THE TASK ->
Would you please copy the entries exactly, leaving every picture aside?

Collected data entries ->
☆ ☆ ☆ ☆

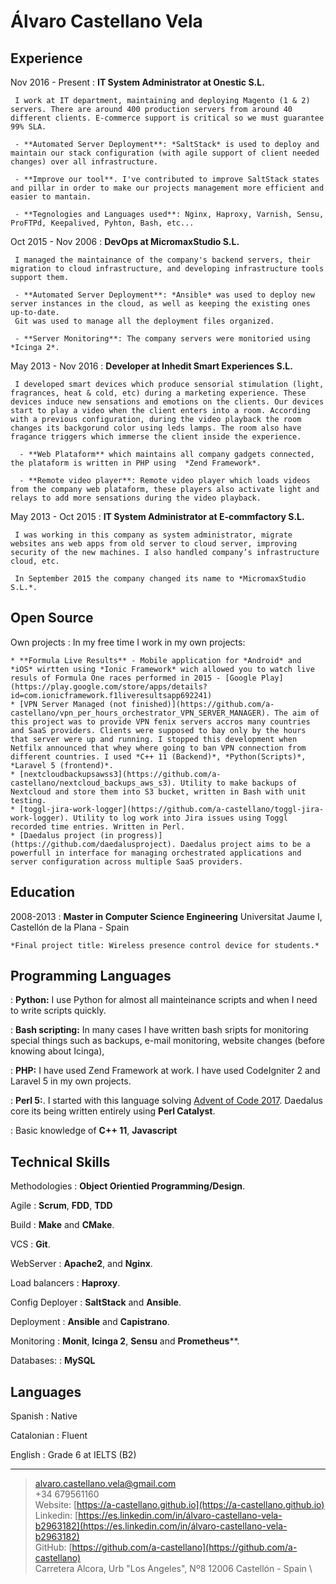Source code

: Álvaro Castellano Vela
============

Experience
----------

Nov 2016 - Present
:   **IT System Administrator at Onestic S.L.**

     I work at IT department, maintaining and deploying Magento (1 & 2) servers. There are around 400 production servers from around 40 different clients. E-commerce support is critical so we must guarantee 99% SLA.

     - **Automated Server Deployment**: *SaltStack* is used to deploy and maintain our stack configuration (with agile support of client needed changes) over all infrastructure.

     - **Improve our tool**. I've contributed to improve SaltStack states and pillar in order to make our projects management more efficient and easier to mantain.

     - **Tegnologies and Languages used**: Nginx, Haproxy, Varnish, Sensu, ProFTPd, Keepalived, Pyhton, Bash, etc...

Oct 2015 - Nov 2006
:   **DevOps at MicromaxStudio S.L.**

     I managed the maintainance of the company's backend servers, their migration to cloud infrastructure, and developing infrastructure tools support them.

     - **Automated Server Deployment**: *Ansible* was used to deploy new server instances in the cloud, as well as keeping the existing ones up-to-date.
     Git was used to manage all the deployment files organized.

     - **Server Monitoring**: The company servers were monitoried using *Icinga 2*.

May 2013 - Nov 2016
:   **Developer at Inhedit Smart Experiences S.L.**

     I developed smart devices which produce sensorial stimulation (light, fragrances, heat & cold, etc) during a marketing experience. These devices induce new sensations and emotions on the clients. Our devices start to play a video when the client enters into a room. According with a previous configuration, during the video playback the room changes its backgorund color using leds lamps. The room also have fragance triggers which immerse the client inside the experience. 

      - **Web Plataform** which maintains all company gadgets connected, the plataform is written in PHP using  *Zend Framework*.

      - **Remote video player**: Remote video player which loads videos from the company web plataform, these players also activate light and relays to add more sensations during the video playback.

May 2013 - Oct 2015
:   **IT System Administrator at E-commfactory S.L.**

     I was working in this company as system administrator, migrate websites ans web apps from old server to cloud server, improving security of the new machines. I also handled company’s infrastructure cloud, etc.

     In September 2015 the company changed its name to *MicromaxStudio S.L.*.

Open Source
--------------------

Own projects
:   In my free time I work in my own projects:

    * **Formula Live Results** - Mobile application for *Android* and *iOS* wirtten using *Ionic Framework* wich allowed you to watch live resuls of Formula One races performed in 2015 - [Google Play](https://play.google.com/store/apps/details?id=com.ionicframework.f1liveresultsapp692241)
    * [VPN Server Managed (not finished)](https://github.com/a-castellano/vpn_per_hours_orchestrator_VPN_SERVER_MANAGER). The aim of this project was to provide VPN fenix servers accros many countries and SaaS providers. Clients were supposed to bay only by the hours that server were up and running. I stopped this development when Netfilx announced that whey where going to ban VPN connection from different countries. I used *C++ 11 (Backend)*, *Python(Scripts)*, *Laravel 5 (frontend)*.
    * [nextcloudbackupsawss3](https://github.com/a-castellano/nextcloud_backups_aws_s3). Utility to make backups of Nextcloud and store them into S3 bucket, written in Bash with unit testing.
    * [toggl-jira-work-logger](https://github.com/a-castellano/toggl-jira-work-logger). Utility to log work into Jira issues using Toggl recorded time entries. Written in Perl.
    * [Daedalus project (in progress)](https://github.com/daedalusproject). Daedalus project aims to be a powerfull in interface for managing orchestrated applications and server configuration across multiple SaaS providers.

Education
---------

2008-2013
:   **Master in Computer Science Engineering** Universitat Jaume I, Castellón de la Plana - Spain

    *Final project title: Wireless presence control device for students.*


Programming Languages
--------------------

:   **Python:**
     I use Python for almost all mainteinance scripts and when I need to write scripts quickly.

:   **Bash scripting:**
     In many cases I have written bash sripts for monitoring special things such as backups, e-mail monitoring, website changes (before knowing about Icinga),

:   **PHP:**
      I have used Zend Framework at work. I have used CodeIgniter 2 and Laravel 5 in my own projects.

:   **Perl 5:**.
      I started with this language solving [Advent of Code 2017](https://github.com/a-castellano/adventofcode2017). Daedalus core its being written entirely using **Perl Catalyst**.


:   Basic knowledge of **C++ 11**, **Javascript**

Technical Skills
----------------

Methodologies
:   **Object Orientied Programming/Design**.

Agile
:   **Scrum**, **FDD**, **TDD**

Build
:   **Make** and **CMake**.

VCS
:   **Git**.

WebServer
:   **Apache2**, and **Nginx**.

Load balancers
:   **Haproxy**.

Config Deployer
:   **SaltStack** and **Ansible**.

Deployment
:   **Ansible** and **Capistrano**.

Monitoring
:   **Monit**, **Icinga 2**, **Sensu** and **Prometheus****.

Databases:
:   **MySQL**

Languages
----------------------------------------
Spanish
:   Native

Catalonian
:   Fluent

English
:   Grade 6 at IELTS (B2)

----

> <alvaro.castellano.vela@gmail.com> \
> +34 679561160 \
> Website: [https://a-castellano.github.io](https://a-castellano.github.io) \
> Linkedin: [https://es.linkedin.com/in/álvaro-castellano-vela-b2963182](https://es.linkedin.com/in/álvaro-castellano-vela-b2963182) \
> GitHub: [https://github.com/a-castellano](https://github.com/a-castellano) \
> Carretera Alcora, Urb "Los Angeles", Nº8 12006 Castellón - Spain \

☆ ☆ ☆ ☆

EXERCISE RESULT ->
Source code

: Álvaro Castellano Vela
============

Experience
----------

Nov 2016 - Present
:   **IT System Administrator at Onestic S.L.**

     I work at IT department, maintaining and deploying Magento (1 & 2) servers. There are around 400 production servers from around 40 different clients. E-commerce support is critical so we must guarantee 99% SLA.

     - **Automated Server Deployment**: *SaltStack* is used to deploy and maintain our stack configuration (with agile support of client needed changes) over all infrastructure.

     - **Improve our tool**. I've contributed to improve SaltStack states and pillar in order to make our projects management more efficient and easier to mantain.

     - **Tegnologies and Languages used**: Nginx, Haproxy, Varnish, Sensu, ProFTPd, Keepalived, Pyhton, Bash, etc...

Oct 2015 - Nov 2006
:   **DevOps at MicromaxStudio S.L.**

     I managed the maintainance of the company's backend servers, their migration to cloud infrastructure, and developing infrastructure tools support them.

     - **Automated Server Deployment**: *Ansible* was used to deploy new server instances in the cloud, as well as keeping the existing ones up-to-date.
     Git was used to manage all the deployment files organized.

     - **Server Monitoring**: The company servers were monitoried using *Icinga 2*.

May 2013 - Nov 2016
:   **Developer at Inhedit Smart Experiences S.L.**

     I developed smart devices which produce sensorial stimulation (light, fragrances, heat & cold, etc) during a marketing experience. These devices induce new sensations and emotions on the clients. Our devices start to play a video when the client enters into a room. According with a previous configuration, during the video playback the room changes its backgorund color using leds lamps. The room also have fragance triggers which immerse the client inside the experience. 

      - **Web Plataform** which maintains all company gadgets connected, the plataform is written in PHP using  *Zend Framework*.

      - **Remote video player**: Remote video player which loads videos from the company web plataform, these players also activate light and relays to add more sensations during the video playback.

May 2013 - Oct 2015
:   **IT System Administrator at E-commfactory S.L.**

     I was working in this company as system administrator, migrate websites ans web apps from old server to cloud server, improving security of the new machines. I also handled company’s infrastructure cloud, etc.

     In September 2015 the company changed its name to *MicromaxStudio S.L.*.

Open Source
--------------------

Own projects
:   In my free time I work in my own projects:

    * **Formula Live Results** - Mobile application for *Android* and *iOS* wirtten using *Ionic Framework* wich allowed you to watch live resuls of Formula One races performed in 2015 - [Google Play](https://play.google.com/store/apps/details?id=com.ionicframework.f1liveresultsapp692241)
    * [VPN Server Managed (not finished)](https://github.com/a-castellano/vpn_per_hours_orchestrator_VPN_SERVER_MANAGER). The aim of this project was to provide VPN fenix servers accros many countries and SaaS providers. Clients were supposed to bay only by the hours that server were up and running. I stopped this development when Netfilx announced that whey where going to ban VPN connection from different countries. I used *C++ 11 (Backend)*, *Python(Scripts)*, *Laravel 5 (frontend)*.
    * [nextcloudbackupsawss3](https://github.com/a-castellano/nextcloud_backups_aws_s3). Utility to make backups of Nextcloud and store them into S3 bucket, written in Bash with unit testing.
    * [toggl-jira-work-logger](https://github.com/a-castellano/toggl-jira-work-logger). Utility to log work into Jira issues using Toggl recorded time entries. Written in Perl.
    * [Daedalus project (in progress)](https://github.com/daedalusproject). Daedalus project aims to be a powerfull in interface for managing orchestrated applications and server configuration across multiple SaaS providers.

Education
---------

2008-2013
:   **Master in Computer Science Engineering** Universitat Jaume I, Castellón de la Plana - Spain

    *Final project title: Wireless presence control device for students.*


Programming Languages
--------------------

:   **Python:**
     I use Python for almost all mainteinance scripts and when I need to write scripts quickly.

:   **Bash scripting:**
     In many cases I have written bash sripts for monitoring special things such as backups, e-mail monitoring, website changes (before knowing about Icinga),

:   **PHP:**
      I have used Zend Framework at work. I have used CodeIgniter 2 and Laravel 5 in my own projects.

:   **Perl 5:**.
      I started with this language solving [Advent of Code 2017](https://github.com/a-castellano/adventofcode2017). Daedalus core its being written entirely using **Perl Catalyst**.


:   Basic knowledge of **C++ 11**, **Javascript**

Technical Skills
----------------

Methodologies
:   **Object Orientied Programming/Design**.

Agile
:   **Scrum**, **FDD**, **TDD**

Build
:   **Make** and **CMake**.

VCS
:   **Git**.

WebServer
:   **Apache2**, and **Nginx**.

Load balancers
:   **Haproxy**.

Config Deployer
:   **SaltStack** and **Ansible**.

Deployment
:   **Ansible** and **Capistrano**.

Monitoring
:   **Monit**, **Icinga 2**, **Sensu** and **Prometheus****.

Databases:
:   **MySQL**

Languages
----------------------------------------
Spanish
:   Native

Catalonian
:   Fluent

English
:   Grade 6 at IELTS (B2)

----

> <alvaro.castellano.vela@gmail.com> \
> +34 679561160 \
> Website: [https://a-castellano.github.io](https://a-castellano.github.io) \
> Linkedin: [https://es.linkedin.com/in/álvaro-castellano-vela-b2963182](https://es.linkedin.com/in/álvaro-castellano-vela-b2963182) \
> GitHub: [https://github.com/a-castellano](https://github.com/a-castellano) \
> Carretera Alcora, Urb "Los Angeles", Nº8 12006 Castellón - Spain \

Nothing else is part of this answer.